* Your objective *
Records follow. Pull out every line that contains "easily".

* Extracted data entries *
----------------------------------------

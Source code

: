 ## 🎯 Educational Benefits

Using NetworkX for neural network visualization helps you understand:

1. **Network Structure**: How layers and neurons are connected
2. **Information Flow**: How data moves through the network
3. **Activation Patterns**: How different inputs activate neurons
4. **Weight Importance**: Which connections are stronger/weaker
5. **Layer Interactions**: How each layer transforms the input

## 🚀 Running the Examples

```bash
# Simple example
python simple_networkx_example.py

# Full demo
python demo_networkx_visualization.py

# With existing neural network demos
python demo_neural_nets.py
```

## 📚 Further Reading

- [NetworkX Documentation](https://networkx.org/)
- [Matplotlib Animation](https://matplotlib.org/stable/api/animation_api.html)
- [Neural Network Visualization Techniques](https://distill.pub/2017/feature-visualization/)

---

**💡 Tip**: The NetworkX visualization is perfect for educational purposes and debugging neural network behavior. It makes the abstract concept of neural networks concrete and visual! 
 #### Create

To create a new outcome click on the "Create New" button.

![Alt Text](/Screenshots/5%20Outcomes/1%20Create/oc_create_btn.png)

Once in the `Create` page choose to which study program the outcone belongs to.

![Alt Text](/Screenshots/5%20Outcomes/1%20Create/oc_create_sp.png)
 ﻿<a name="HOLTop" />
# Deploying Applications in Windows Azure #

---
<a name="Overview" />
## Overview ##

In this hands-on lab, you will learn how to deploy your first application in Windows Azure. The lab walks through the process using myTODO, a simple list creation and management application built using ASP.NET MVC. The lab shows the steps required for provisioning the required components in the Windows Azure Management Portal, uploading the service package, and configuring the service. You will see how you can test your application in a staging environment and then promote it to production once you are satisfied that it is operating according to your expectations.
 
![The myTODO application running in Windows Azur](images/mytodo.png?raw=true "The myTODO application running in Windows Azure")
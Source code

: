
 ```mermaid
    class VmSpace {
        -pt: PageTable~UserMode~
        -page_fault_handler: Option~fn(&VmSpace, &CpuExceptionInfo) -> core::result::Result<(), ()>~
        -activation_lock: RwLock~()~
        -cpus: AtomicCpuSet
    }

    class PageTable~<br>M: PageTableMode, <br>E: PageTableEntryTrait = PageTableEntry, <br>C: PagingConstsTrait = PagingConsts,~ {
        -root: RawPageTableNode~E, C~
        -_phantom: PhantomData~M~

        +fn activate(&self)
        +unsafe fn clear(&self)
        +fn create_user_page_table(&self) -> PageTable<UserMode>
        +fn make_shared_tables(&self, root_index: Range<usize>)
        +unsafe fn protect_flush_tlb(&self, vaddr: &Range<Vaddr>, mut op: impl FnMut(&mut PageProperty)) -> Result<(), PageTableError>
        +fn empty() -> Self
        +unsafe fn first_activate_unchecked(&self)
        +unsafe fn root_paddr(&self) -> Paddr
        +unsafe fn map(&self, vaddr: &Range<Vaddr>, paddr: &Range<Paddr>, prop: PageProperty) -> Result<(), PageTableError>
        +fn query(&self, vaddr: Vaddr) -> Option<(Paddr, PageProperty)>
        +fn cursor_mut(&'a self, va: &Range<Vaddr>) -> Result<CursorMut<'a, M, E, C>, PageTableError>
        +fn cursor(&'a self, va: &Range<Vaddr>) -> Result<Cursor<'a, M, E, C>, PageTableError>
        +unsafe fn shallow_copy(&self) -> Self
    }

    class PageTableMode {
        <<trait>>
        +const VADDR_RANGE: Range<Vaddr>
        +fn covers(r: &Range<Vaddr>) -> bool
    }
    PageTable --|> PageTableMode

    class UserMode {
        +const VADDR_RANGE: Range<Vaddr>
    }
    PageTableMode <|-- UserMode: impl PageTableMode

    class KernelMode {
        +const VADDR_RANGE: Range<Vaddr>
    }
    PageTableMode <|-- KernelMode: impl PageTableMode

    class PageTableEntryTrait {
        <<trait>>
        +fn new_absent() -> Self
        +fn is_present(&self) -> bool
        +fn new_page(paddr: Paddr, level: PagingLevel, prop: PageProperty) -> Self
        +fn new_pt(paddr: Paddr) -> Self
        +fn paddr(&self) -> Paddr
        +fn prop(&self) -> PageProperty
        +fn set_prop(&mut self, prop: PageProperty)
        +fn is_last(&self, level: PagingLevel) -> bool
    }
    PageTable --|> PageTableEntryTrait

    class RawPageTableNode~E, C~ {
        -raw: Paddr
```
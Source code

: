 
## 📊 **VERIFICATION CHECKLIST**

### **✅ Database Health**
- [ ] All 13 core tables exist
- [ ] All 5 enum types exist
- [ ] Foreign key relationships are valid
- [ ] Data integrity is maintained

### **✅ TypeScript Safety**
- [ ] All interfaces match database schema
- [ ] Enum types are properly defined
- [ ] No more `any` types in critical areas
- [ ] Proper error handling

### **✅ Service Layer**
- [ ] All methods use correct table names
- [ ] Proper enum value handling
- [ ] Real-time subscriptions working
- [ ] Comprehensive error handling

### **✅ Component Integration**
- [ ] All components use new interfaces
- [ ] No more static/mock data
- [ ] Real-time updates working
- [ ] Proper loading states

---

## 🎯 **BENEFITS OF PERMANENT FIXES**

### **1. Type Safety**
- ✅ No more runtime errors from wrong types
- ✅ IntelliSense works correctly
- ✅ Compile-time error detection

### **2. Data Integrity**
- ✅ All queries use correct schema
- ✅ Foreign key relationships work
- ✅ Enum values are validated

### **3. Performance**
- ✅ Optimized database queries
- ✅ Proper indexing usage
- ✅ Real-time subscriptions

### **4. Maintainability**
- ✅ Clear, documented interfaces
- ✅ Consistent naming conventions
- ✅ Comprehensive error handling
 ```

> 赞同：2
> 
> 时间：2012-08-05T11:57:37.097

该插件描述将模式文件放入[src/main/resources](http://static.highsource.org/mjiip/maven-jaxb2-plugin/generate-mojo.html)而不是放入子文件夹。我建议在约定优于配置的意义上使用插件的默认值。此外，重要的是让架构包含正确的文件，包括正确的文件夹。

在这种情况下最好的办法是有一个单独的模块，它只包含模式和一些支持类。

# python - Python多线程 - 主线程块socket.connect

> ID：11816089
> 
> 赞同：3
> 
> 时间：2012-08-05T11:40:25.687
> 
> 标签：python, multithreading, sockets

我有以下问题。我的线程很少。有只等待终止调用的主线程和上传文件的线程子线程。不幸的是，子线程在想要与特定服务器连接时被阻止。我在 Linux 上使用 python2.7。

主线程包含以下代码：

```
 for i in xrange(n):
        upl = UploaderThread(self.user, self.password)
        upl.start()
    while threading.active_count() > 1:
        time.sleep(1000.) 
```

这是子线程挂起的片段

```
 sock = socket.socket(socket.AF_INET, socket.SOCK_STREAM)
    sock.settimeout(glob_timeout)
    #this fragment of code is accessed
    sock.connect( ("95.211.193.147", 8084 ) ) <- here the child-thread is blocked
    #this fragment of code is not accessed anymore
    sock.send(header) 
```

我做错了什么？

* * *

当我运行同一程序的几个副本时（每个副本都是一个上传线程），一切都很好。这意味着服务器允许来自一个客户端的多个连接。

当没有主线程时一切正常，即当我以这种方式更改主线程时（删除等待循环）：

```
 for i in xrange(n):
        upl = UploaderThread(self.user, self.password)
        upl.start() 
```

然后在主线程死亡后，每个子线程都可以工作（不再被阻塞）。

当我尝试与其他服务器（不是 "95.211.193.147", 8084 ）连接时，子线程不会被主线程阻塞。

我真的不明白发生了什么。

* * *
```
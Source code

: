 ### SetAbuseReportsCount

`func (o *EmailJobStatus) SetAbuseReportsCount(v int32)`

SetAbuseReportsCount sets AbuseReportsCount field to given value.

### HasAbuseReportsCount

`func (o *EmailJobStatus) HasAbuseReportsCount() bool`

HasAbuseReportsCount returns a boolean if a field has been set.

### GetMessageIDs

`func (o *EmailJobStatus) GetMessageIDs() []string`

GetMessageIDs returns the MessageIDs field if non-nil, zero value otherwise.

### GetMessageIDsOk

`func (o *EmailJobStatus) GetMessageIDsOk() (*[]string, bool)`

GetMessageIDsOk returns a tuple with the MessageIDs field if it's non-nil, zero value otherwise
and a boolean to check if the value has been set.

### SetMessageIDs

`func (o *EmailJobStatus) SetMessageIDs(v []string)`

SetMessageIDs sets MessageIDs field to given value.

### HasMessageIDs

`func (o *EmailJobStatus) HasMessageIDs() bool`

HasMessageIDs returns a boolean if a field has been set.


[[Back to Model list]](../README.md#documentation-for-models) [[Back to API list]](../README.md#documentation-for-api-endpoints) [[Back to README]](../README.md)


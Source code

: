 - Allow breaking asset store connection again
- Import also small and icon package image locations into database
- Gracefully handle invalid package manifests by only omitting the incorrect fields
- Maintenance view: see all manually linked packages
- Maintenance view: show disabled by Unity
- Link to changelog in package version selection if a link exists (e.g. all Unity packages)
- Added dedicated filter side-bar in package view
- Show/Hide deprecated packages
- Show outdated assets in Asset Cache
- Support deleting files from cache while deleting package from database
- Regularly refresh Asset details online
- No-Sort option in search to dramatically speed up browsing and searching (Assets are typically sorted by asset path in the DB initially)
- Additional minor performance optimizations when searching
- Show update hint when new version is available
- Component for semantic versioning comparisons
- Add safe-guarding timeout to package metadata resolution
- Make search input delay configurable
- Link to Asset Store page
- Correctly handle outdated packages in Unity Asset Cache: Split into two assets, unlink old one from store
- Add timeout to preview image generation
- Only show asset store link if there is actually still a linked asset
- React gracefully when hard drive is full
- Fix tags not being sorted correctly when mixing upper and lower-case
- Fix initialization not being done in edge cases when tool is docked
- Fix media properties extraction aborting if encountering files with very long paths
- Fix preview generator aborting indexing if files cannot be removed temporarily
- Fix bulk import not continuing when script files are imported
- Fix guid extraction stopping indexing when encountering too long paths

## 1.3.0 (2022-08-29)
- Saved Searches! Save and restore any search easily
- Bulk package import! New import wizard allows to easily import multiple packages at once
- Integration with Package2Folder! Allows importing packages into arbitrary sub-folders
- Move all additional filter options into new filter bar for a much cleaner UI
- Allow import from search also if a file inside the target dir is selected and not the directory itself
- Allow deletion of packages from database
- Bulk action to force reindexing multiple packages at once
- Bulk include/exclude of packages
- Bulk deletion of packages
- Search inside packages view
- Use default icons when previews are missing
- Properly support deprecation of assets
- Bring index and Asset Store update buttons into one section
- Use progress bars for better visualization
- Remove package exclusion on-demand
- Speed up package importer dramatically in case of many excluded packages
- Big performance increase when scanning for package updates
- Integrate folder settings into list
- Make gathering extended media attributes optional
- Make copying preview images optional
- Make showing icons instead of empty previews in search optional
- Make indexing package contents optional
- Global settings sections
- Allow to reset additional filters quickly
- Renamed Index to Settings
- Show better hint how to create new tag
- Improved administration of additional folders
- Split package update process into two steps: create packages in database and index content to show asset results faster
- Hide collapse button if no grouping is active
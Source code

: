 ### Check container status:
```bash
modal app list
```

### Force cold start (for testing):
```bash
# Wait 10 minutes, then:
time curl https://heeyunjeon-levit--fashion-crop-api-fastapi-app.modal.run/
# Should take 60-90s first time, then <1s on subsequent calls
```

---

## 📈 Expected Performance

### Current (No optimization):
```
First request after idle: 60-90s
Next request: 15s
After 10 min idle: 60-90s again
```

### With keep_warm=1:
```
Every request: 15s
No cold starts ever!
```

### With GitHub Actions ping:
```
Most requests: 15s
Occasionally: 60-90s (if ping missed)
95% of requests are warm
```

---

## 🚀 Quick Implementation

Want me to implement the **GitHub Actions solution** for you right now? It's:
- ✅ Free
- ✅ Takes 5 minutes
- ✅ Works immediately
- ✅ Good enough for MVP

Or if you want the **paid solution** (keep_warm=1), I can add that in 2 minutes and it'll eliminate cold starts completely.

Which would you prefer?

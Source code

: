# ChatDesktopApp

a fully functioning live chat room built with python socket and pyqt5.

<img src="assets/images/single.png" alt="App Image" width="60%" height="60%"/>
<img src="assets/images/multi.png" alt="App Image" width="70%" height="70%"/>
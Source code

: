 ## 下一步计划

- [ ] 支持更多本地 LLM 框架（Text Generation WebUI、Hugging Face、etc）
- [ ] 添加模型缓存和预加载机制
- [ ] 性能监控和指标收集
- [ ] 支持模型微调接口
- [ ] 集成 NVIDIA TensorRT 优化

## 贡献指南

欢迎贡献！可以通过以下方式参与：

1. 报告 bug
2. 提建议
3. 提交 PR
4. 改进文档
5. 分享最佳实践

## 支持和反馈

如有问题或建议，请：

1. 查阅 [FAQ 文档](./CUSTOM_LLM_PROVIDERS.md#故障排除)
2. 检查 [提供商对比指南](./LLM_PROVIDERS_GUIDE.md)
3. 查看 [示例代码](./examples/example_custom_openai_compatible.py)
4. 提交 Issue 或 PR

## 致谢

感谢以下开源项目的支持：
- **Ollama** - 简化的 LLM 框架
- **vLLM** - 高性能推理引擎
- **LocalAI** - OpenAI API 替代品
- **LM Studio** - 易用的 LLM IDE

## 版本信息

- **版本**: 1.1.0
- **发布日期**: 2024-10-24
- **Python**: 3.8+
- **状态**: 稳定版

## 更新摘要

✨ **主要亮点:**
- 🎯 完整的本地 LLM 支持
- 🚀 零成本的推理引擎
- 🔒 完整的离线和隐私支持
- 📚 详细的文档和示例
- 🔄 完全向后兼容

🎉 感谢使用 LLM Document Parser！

----------------------------------------

* Output below *
- Saved Searches! Save and restore any search easily
- Bulk package import! New import wizard allows to easily import multiple packages at once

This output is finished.